After years of decline, the Cameroon oil industry now has a more positive story to tell.
It was never an oil producer of the same order as neighbouring Gabon, Congo-Brazzaville or more latterly Equatorial Guinea, with production peaking at 180,000 b/d in 1988. Moreover, it lacks deepwater acreage on the scale of Equatorial Guinea, Nigeria and Angola that has yielded so many discoveries in recent years. Yet from a low point of 75,000 b/d in 2008, oil production has rebounded to 100,000 b/d for the first time in 13 years, as government reforms have enabled the country to make the most of the natural resources that it does possess.
In addition, the World Bank predicts a big rise in production to more than 150,000 b/d next year. This is an odd time to secure such a significant increase. Cameroon has tiny proven reserves of just 200m barrels, while the government and oil companies will earn less from tapping them now than they might expect at almost any other time. Yet the investment decisions surrounding these projects were made about five years ago, when oil prices were much higher. Although they would like higher prices, investors are now eager to recoup their initial outlays.
Cameroon should also benefit from expanding its existing oil refinery. The Sonara plant is in the middle of an expansion programme, with production capacity increasing from 45,000 b/d last year to 60,000 b/d now and 100,000 b/d due by 2017. A second refinery is also planned at Kribi, the Cameroon port at the end of the Chad-Cameroon Oil Pipeline, by Russian firm Rusgaz, oil companies operating in the country and the government of Cameroon. This would be on the same scale as the expanded Sonara scheme and the two facilities would give Cameroon the biggest oil refining capacity in West and Central Africa. Nigeria’s four refineries have greater nameplate capacity but have operated at a much lower level for many years. The government of Cameroon hopes that its two refineries will be able to source feedstock from neighbouring oil producing states, including Angola and Nigeria.
Its plans to do the same thing in the gas sector have thus far come to nothing. Yaoundé had hoped to source natural gas from Nigeria and Equatorial Guinea in order to supply an LNG plant but initial agreements have not been followed up. However, Cameroon’s own gas reserves have been tapped by British firm Victoria Oil & Gas to supply industrial projects onshore Cameroon, including the Bassa and Logbaba power plants. A total of 28 firms have already signed supply agreements and talks over further contracts are being held, while more gas is needed by the Kribi power plant, which came on stream in 2013 with generating capacity of 216 MW but which needs more feedstock to reach 330 MW. French firm Perenco is to provide the additional gas.

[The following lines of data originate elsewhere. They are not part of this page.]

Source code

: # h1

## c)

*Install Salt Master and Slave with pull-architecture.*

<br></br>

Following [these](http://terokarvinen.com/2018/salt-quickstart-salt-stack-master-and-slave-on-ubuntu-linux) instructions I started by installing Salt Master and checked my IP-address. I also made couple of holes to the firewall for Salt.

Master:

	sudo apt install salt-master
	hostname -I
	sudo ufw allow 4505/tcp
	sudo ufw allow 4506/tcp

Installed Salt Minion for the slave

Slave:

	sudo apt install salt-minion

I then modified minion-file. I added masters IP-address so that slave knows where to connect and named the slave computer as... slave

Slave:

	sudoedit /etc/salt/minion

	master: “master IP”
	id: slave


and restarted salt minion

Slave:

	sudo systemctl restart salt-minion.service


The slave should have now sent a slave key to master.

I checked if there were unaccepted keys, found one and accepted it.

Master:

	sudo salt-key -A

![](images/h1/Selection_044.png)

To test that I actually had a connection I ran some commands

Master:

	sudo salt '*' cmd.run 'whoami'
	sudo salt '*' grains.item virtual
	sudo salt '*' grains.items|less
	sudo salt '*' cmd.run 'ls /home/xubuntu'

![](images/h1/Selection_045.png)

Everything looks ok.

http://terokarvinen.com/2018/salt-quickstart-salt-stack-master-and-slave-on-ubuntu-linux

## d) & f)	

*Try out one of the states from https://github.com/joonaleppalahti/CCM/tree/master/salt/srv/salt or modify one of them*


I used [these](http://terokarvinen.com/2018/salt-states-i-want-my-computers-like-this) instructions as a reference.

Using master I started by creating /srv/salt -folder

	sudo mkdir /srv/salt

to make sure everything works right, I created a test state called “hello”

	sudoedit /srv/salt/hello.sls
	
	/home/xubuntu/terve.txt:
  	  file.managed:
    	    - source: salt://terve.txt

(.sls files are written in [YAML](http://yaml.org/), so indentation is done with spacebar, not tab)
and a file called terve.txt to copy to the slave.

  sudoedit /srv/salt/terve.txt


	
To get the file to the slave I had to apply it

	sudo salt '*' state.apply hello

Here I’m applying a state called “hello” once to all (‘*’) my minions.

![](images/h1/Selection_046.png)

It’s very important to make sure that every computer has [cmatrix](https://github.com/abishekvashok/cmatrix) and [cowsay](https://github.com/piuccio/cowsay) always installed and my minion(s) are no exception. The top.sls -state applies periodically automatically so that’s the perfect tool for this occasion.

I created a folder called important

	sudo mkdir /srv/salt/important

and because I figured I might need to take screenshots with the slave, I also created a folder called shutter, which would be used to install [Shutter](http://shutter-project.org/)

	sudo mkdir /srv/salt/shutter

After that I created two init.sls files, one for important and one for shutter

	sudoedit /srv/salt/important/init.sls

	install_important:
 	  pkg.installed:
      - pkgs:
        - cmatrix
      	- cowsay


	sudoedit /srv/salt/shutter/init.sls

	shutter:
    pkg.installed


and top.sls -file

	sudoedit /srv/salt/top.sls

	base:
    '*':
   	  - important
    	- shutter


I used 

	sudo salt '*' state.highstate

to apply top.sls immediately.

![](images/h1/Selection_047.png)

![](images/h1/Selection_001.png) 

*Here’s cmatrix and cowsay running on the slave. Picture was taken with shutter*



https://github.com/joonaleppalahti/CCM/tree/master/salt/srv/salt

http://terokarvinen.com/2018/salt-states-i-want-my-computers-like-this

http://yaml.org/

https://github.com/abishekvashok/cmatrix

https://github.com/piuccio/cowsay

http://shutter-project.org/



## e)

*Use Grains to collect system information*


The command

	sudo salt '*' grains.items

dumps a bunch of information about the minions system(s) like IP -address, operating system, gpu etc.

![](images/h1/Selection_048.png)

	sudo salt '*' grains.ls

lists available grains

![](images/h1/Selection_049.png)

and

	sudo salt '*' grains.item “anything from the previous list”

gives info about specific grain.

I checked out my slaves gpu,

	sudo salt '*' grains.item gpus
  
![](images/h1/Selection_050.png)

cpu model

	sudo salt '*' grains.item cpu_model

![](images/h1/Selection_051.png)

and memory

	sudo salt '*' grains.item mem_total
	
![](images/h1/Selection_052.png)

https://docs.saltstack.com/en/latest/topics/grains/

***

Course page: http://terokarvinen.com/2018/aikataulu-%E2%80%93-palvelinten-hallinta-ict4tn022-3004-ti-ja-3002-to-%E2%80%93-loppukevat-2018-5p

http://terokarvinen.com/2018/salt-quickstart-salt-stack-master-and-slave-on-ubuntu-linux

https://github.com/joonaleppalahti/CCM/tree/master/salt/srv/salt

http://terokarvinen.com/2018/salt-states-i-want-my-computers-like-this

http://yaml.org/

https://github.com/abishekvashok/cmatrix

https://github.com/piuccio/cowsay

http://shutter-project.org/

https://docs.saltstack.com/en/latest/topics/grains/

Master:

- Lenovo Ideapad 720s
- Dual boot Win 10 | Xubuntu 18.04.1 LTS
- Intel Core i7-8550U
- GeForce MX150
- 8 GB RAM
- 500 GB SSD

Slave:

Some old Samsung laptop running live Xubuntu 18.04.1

Perenco also hopes to install a floating liquefied natural gas (FLNG) plant at Kribi, in conjunction with GDF-Suez and Cameroon’s state-owned Société Nationale des Hydrocarbures (SNH). The director general of the SNH, Adolphe Moudiki, said: “The resources are higher than the needs identified for all of the ongoing gas projects. In fact, the envisaged floating unit can be put in place without any influence on the supply of gas to the Kribi thermal power station and the Douala-based industries, or on the production of chemical fertilisers in Limbe and liquefied natural gas at Mboro.” The FLNG scheme is scheduled to be in place by 2017 with production capacity of 1.2m tonnes a year.